STEP 12.02 CHECK THE ILIAC ARTERIES ARE PATENT
- Part open the iliac artery clamp on each side in turn to confirm that there is back bleeding.
- The peripheral vessels are usually patent, and even larger than normal, since the aneurysmal condition often affects all arteries to some degree
- If there is back bleeding from each iliac artery:
- Anticoagulate the iliac arteries again.
- Use the 20ml. syringe with a blunt bulb adapter (blob) containing heparin saline.
- Temporarily open each iliac clamp in turn to flush 3 syringefuls of heparin saline down each iliac artery.
- Go to Section 14.00 CHOOSING A STRAIGHT OR Y GRAFT.
- If there is no back bleeding from one or both iliac arteries:
- Squeeze the quadriceps to force blood from branches of the external iliac back up the common iliac artery into the aorta.
- If there is no back flow from quadriceps compression:
- Pass a Fogarty catheter down the blocked iliac artery from inside the aneurysm.
STEP 12.03 CHECK THE FOGARTY CATHETER
- Check it is a No 4 French Gauge catheter.

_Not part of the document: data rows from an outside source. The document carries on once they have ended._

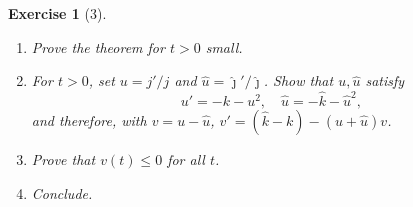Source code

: \documentclass{article}
\theoremstyle{plain}
\newtheorem*{ex}{Exercise}
\theoremstyle{nonumberplain}
\begin{document}
\begin{ex}[3]
\leavevmode
\begin{enumerate}
\item Prove the theorem for $t > 0$ small.
\item For $t > 0$, set $u = j'/j$ and $\hat u = \hat\jmath'/\hat\jmath$. Show that $u, \hat u$ satisfy
\begin{equation}
u' = -k-u^2, \quad \hat u = -\hat k - \hat u^2,
\end{equation}
and therefore, with $v = u-\hat u$, $v' = (\hat k - k) - ( u + \hat u) v$.
\item Prove that $v(t) \leq 0$ for all $t$.
\item Conclude.
\end{enumerate}
\end{ex}
\end{document}
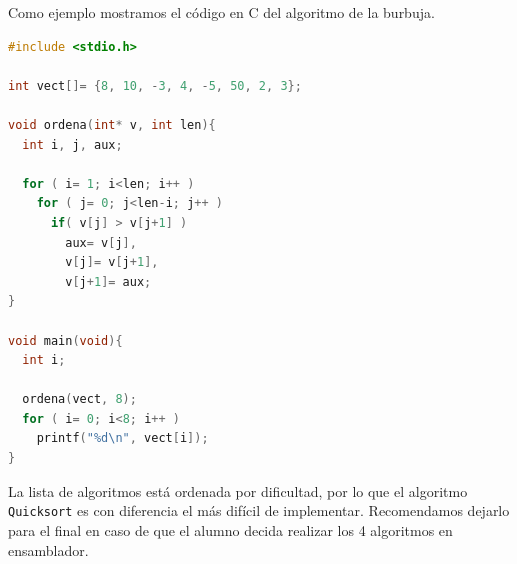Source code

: Como ejemplo mostramos el código en C del algoritmo de la burbuja.

\begin{lstlisting}[caption={Parte de subrut9.c},label={lst:codigoPract3_10},language=C]
#include <stdio.h>

int vect[]= {8, 10, -3, 4, -5, 50, 2, 3};

void ordena(int* v, int len){
  int i, j, aux;

  for ( i= 1; i<len; i++ )
    for ( j= 0; j<len-i; j++ )
      if( v[j] > v[j+1] )
        aux= v[j],
        v[j]= v[j+1],
        v[j+1]= aux;
}

void main(void){
  int i;

  ordena(vect, 8);
  for ( i= 0; i<8; i++ )
    printf("%d\n", vect[i]);
}
\end{lstlisting}

La lista de algoritmos está ordenada por dificultad, por lo que el algoritmo
{\tt Quicksort} es con diferencia el más difícil de implementar. Recomendamos
dejarlo para el final en caso de que el alumno decida realizar los 4 algoritmos
en ensamblador.

\chapterend{}
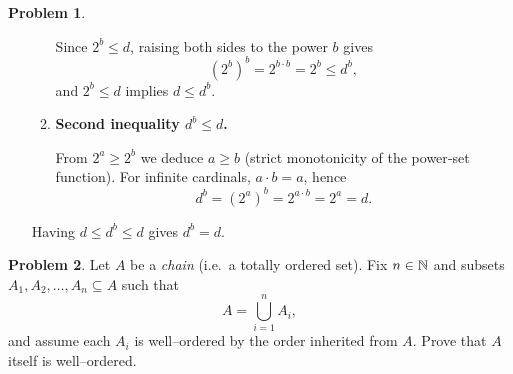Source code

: \documentclass[12pt]{article}
\theoremstyle{definition} %
\newtheorem{problem}{Problem}
\theoremstyle{plain} %
\begin{document}
\begin{problem}
\begin{enumerate}
\begin{enumerate}
                      Since $2^{b}\le d$, raising both sides to the power $b$ gives
                      \[
                          (2^{b})^{b}=2^{b\cdot b}=2^{b}\le d^{b},
                      \]
                      and $2^{b}\le d$ implies $d\le d^{b}$.

                \item \textbf{Second inequality $d^{b}\le d$.}  
                
                      From $2^{a}\ge 2^{b}$ we deduce $a\ge b$ (strict monotonicity of the power‑set function).  
                      For infinite cardinals, $a\cdot b=a$, hence
                      \[
                          d^{b}=(2^{a})^{b}=2^{a\cdot b}=2^{a}=d.
                      \]
            \end{enumerate}

            Having $d\le d^{b}\le d$ gives $d^{b}=d$.
  \end{enumerate}
\end{problem}

\begin{problem}
  Let $A$ be a \emph{chain} (i.e.\ a totally ordered set).  
  Fix $n\in\Bbb N$ and subsets $A_1,A_2,\dots,A_n\subseteq A$ such that
  \[
      A=\bigcup_{i=1}^n A_i,
  \]
  and assume each $A_i$ is well--ordered by the order inherited from $A$.  
  Prove that $A$ itself is well--ordered.
\end{problem}
\end{document}
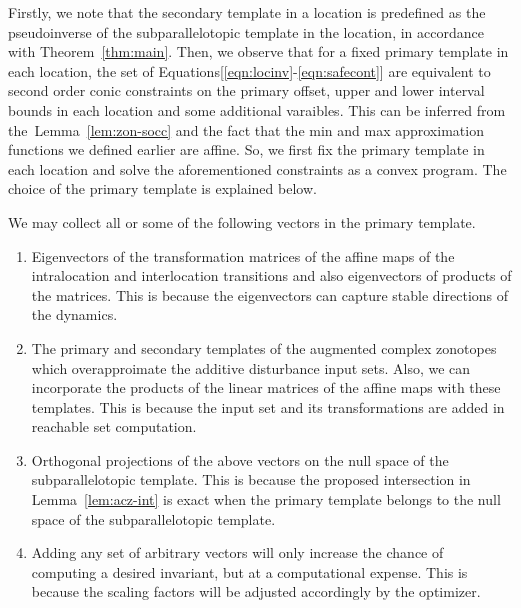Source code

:   Firstly, we note that the secondary
template in a location is predefined as the pseudoinverse of the
subparallelotopic template in the location, in accordance with
Theorem~\ref{thm:main}.  Then, we observe that for a fixed primary
template in each location, the set of
Equations[\ref{eqn:locinv}-\ref{eqn:safecont}] are equivalent to
second order conic constraints on the primary offset, upper and lower
interval bounds in each location and some additional varaibles.  This
can be inferred from the~Lemma~\ref{lem:zon-socc} and the fact that
the min and max approximation functions we defined earlier are
affine. So, we first fix the primary template in each location and
solve the aforementioned constraints as a convex program.  The choice
of the primary template is explained below.

  We may collect all or some of
the following vectors in the primary template.
%
\begin{enumerate}
\item Eigenvectors of the transformation matrices of the affine maps
  of the intralocation and interlocation transitions and also
  eigenvectors of products of the matrices.  This is because the
  eigenvectors can capture stable directions of the dynamics.
\item The primary and secondary templates of the augmented complex
  zonotopes which overapproimate the additive disturbance input sets.
  Also, we can incorporate the products of the linear matrices of the
  affine maps with these templates.  This is because the input set and
  its transformations are added in reachable set
  computation.
\item Orthogonal projections of the above vectors on the null
  space of the subparallelotopic template.  This is because the
  proposed intersection in Lemma~\ref{lem:acz-int} is exact when the
  primary template belongs to the null space of the subparallelotopic
  template.
\item Adding any set of arbitrary vectors will only increase the chance of computing a desired
  invariant, but at a computational expense.  This is because the
  scaling factors will be adjusted accordingly by the optimizer. 
\end{enumerate}
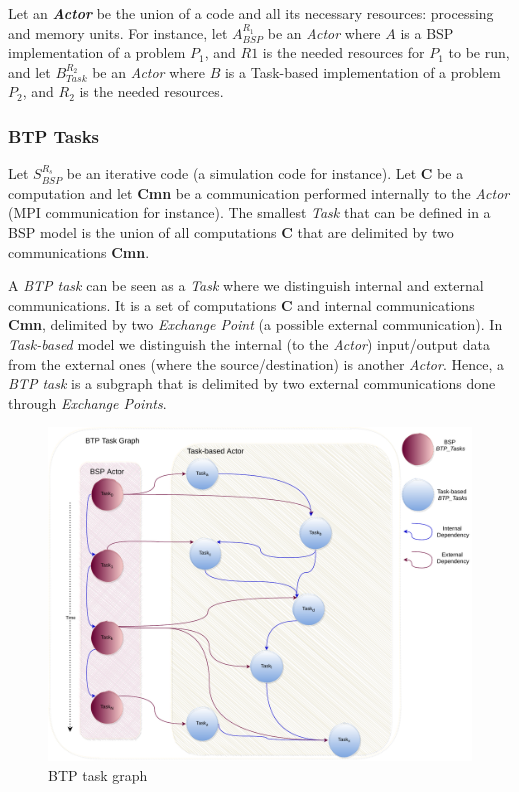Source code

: Let an \textbf{\textit{Actor}} be the union of a code and all its necessary resources: processing and memory units.   
For instance, let $A_{BSP}^{R_{1}}$ be an \textit{Actor} where $A$ is a BSP implementation of a problem $P_{1}$, and $R1$ is the needed resources for $P_{1}$ to be run, and let $B_{Task}^{R_{2}}$ be an \textit{Actor} where $B$ is a Task-based implementation of a problem $P_{2}$, and $R_{2}$ is the needed resources.

\subsubsection{BTP Tasks}\label{btptask}
Let $S_{BSP}^{R_{s}}$ be an iterative code (a simulation code for instance). Let \textbf{C} be a computation and let \textbf{Cmn} be a communication performed internally to the \textit{Actor} (MPI communication for instance). The smallest \textit{Task} that can be defined in a BSP model is the union of all computations \textbf{C} that are delimited by two communications \textbf{Cmn}. 

A \textit{BTP task} can be seen as a \textit{Task} where we distinguish internal and external communications. It is a set of computations \textbf{C} and internal communications \textbf{Cmn}, delimited by two \textit{Exchange Point} (a possible external communication). In \textit{Task-based} model we distinguish the internal (to the \textit{Actor}) input/output data from the external ones (where the source/destination) is another \textit{Actor}. Hence, a \textit{BTP task} is a subgraph that is delimited by two external communications done through \textit{Exchange Points}.


\begin{figure}[tb]\centering
\includegraphics[width=0.75\columnwidth]{figures/BTPTaskGraph.pdf}
\caption{BTP task graph}
\label{figWUG}
\end{figure}

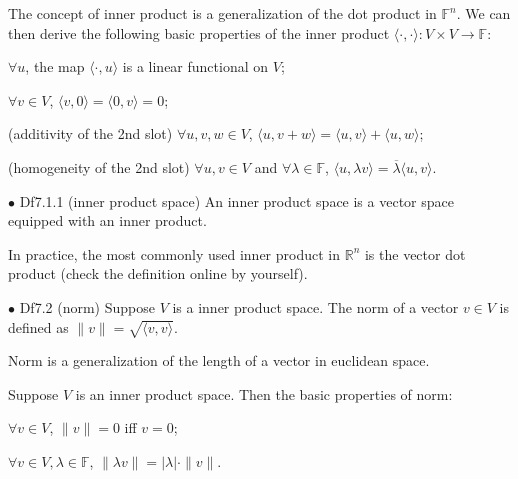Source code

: \documentclass{article}
\begin{document}
\begin{Rmk}{}
    The concept of inner product is a generalization of the dot product in $\mathbb{F}^n$. We can then derive the following basic properties of the inner product $\langle \cdot, \cdot\rangle: V\times V\rightarrow \mathbb{F}$:
    \textcolor{Th}{
    \begin{compactenum}
        \item $\forall u$, the map $\langle \cdot, u\rangle$ is a linear functional on $V$;
        \item $\forall v\in V$, $\langle v, 0\rangle = \langle 0, v\rangle = 0$;
        \item (additivity of the 2nd slot) $\forall u, v, w\in V$, $\langle u, v+w\rangle = \langle u, v\rangle + \langle u, w\rangle$;
        \item (homogeneity of the 2nd slot) $\forall u, v\in V$ and $\forall \lambda\in \mathbb{F}$, $\langle u, \lambda v\rangle = \overline{\lambda}\langle u, v\rangle$.
    \end{compactenum}
    }
\end{Rmk}

\begin{Df}{$\bullet$ Df7.1.1 (inner product space)}
    An inner product space is a vector space equipped with an inner product.
\end{Df}

\begin{Rmk}{}
    In practice, the most commonly used inner product in $\mathbb{R}^n$ is the vector dot product (check the definition online by yourself).
\end{Rmk}

\begin{Df}{$\bullet$ Df7.2 (norm)}
    Suppose $V$ is a inner product space. The norm of a vector $v\in V$ is defined as $\|v\| = \sqrt{\langle v, v\rangle}$.
\end{Df}

\begin{Rmk}{}
    Norm is a generalization of the length of a vector in euclidean space. 
    \textcolor{Th}{Suppose $V$ is an inner product space. Then the basic properties of norm:
    \begin{compactenum}
        \item $\forall v\in V$, $\|v\|=0$ iff $v=0$;
        \item $\forall v\in V, \lambda\in\mathbb{F}$, $\|\lambda v\| = |\lambda|\cdot \|v\|$.
    \end{compactenum}}
\end{Rmk}
\end{document}

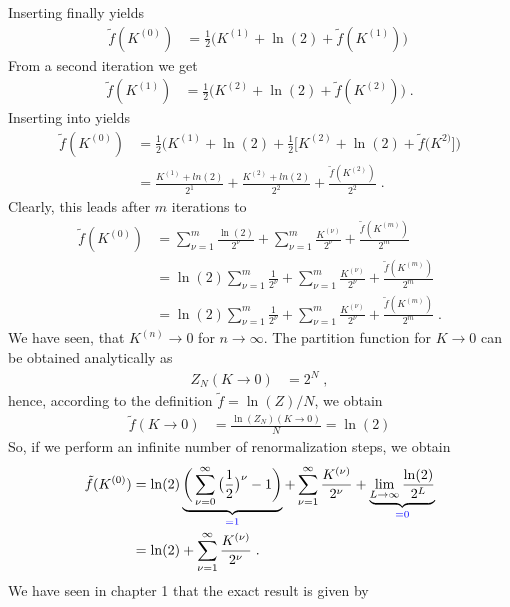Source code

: %
Inserting  finally yields
\begin{align}\label{eq:one:iteration} 
 \tilde f(K^{(0)}) &=\frac{1}{2}\bigg( K^{(1)} + \ln(2)+ \tilde f(K^{(1)})  \bigg)\;
\end{align}
%
From a second iteration we get
\begin{align*}
\tilde f(K^{(1)}) &= \frac{1}{2}\bigg(K^{(2)} + \ln(2)+ \tilde f(K^{(2)}) \bigg)\;.
\end{align*}
%
Inserting into   yields
%
\begin{align*}
\tilde f(K^{(0)}) &= 
\frac{1}{2}
\bigg(
K^{(1)}+\ln(2) +
\frac{1}{2}
\bigg[  
K^{(2)}+\ln(2) + \tilde f(K^{2)}
\bigg]
  \bigg)\\
  &= \frac{K^{(1)}+ln(2)}{2^{1}} +\frac{K^{(2)}+ln(2)}{2^{2}} + \frac{\tilde f(K^{(2)}) }{2^{2}}\;.
\end{align*}
%
Clearly, this leads after $m$ iterations to
\begin{align*}
\tilde f(K^{(0)}) &=\sum_{\nu=1}^{m} \frac{\ln(2)}{2^{\nu}} +\sum_{\nu=1}^{m} \frac{K^{(\nu)}}{2^{\nu}} + \frac{\tilde f(K^{(m)}) }{2^{m}}\\
&=\ln(2)\sum_{\nu=1}^{m} \frac{1}{2^{\nu}}  +\sum_{\nu=1}^{m} \frac{K^{(\nu)}}{2^{\nu}} + \frac{\tilde f(K^{(m)}) }{2^{m}}\\
&=\ln(2)\sum_{\nu=1}^{m} \frac{1}{2^{\nu}}  +\sum_{\nu=1}^{m} \frac{K^{(\nu)}}{2^{\nu}} + \frac{\tilde f(K^{(m)}) }{2^{m}}\;.
\end{align*}
%
We have seen, that $K^{(n)}\to 0$ for $n\to\infty$. The partition function for $K\to 0$ can be
obtained analytically as
%
\begin{align*}
Z_{N}(K\to 0) &= 2^{N}\;,
\end{align*}
%
hence, according to the definition $\tilde f = \ln(Z)/N$, we obtain
%
\begin{align*}
\tilde f(K\to 0) &= \frac{\ln(Z_{N})(K\to 0) }{N} = \ln(2)
\end{align*}
%
So, if we perform an infinite number of  renormalization steps, we obtain
%
\begin{align*}
\tilde f(K^{(0)}) &= \ln(2)
\underbrace{
\bigg( \sum_{\nu=0}^{\infty} \big(\frac{1}{2}\big)^{\nu} -1\bigg)
}_{\color{blue} = 1}
+\sum_{\nu=1}^{\infty} \frac{K^{(\nu)}}{2^{\nu}} + \underbrace{
\lim_{L\to\infty}\frac{\ln(2)}{2^{L}}
}_{\color{blue} = 0}\\
&= \ln(2)+\sum_{\nu=1}^{\infty} \frac{K^{(\nu)}}{2^{\nu}}\;.
\end{align*}
%
We have seen in chapter 1 that the exact result is given by
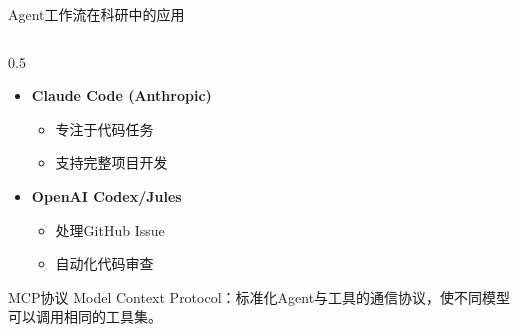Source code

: \documentclass[aspectratio=169,11pt]{beamer}
\begin{document}
\begin{frame}{Agent工作流在科研中的应用}
\begin{columns}
\begin{column}{0.5\textwidth}
\begin{itemize}
                \item \textbf{Claude Code (Anthropic)}
                    \begin{itemize}
                        \item 专注于代码任务
                        \item 支持完整项目开发
                    \end{itemize}
                \item \textbf{OpenAI Codex/Jules}
                    \begin{itemize}
                        \item 处理GitHub Issue
                        \item 自动化代码审查
                    \end{itemize}
            \end{itemize}
            
            \vspace{0.3cm}
            \begin{alertblock}{MCP协议}
                \small
                Model Context Protocol：标准化Agent与工具的通信协议，使不同模型可以调用相同的工具集。
            \end{alertblock}
        \end{column}
    \end{columns}
\end{frame}
\end{document}
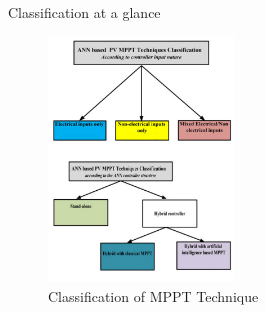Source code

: \documentclass[10pt]{beamer}
\begin{document}
\begin{frame}{Classification at a glance}
	\begin{figure}
    	\centering
        \includegraphics[width=.6\linewidth, height=6.5cm]{classification.png}
        \caption{Classification of MPPT Technique}
        \label{fig:classification}
    \end{figure}
\end{frame}
\end{document}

- I.e Balloon 4mm. in circumference.
- Check you have a spare No 4 catheter available.
- Have the catheter brought to the operating table.
- Make sure it does not flip onto unsterile areas.
- Remove the central wire.
- Test the balloon at the tip of the catheter.
- Have 0.75ml of heparin saline inserted into a 2ml. syringe.
- Check that there is no air in the syringe.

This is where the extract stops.